=Paper= {{Paper |id=None |storemode=property |title=None |pdfUrl=https://ceur-ws.org/Vol-1057/preface_LD4IE2013.pdf |volume=Vol-1057 }} ==None== https://ceur-ws.org/Vol-1057/preface_LD4IE2013.pdf
      LD4IE - Linked Data for Information Extraction



Overview

The World Wide Web provides access to tens of billions of pages, mostly containing
information that is largely unstructured and only intended for human readability. On
the other hand, the LOD provide billions of pieces of information linked together and
made available for automated processing. However, there is the lack of interconnection
between the information in the Web pages and that in LOD. A number of initiatives,
like RDFa (supported by W3C) or Microformats (used by schema.org and supported by
major search engines) are trying to enable machines to make sense of the information
contained in human readable pages by providing the ability to annotate webpage content
with links into LOD.
    This has created unprecedented opportunities for Web-scale Information Extraction.
First, it is the first time in the history of IE that a very large-scale information resource
(LOD) is available, covering a growing number of domains, to serve as learning materials.
Linked Data offers a uniform approach to link resources uniquely identifiable by URIs.
This creates a large knowledge base of entities and concepts, connected by semantic
relations. Such resources can be valuable seed data for IE tasks. Furthermore, the
annotated web pages can be considered as training data in the traditional machine
learning paradigm. The use of an uncontrolled and constantly evolving, community
provided set of independent Web resource for IE is totally untapped in the current state
of the art. Second, IE methods can also enhance web page annotation, which creates
further linked data.
    However, powering Web-scale IE using LOD faces major challenges. The first
requirement for Web-scale IE is discovering relevant learning materials on LOD. It
is non-trivial due to the highly heterogeneous vocabularies used by data publishers.
Users are often required to be familiar with the datasets, vocabularies, as well as query
languages that data publishers use to expose their data. Unfortunately, considering the
sheer size and the diversity of LOD, imposing such requirements on users is infeasible.

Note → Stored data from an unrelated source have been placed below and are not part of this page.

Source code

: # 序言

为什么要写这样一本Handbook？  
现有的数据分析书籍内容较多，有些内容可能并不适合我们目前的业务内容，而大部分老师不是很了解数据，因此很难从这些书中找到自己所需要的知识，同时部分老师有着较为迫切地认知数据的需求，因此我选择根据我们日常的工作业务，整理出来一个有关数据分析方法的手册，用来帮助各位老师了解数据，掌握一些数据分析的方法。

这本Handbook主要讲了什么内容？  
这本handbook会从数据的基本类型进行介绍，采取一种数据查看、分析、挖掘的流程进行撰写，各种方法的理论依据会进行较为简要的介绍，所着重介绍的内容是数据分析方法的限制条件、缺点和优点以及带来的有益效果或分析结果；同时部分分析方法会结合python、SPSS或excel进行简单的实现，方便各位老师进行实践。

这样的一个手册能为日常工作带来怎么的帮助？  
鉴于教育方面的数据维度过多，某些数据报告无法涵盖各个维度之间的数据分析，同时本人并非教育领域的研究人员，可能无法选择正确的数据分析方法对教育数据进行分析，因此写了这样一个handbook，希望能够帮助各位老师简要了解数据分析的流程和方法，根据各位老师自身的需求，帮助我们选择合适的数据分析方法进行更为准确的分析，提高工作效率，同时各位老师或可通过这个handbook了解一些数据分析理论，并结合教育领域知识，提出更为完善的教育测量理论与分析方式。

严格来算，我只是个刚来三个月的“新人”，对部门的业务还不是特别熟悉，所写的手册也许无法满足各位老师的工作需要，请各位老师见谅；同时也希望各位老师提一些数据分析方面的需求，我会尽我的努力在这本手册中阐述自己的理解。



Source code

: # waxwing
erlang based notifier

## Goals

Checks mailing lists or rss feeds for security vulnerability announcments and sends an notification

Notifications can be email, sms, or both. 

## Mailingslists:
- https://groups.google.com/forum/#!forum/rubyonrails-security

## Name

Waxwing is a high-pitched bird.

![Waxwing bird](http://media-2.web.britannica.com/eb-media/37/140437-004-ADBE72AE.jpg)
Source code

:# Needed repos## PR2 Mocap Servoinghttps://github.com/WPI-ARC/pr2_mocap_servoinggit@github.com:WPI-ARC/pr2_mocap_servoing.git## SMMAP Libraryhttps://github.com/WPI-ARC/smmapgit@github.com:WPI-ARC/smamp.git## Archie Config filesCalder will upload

On the other hand, it is known that the coverage of domains can be very imbalanced and
for certain domains the data can be very sparse. For example, according to http://lod-
cloud.net, the ”Media”, ”Life Science”, ”Geographic” and ”Publications” domains
represent over 44% of the LOD. ”Cross-domain” datasets (e.g., encyclopedia-oriented)
represent only 13%. However, the relation between the quantity of training data and
learning accuracy follows a non-linear curve with diminishing returns. The majority
of LOD are created automatically by converting legacy databases with limited or no
human validation, thus errors are present. Similarly, community-provided resources and
annotations can contain errors, imprecision, spam, or even deviations from standards.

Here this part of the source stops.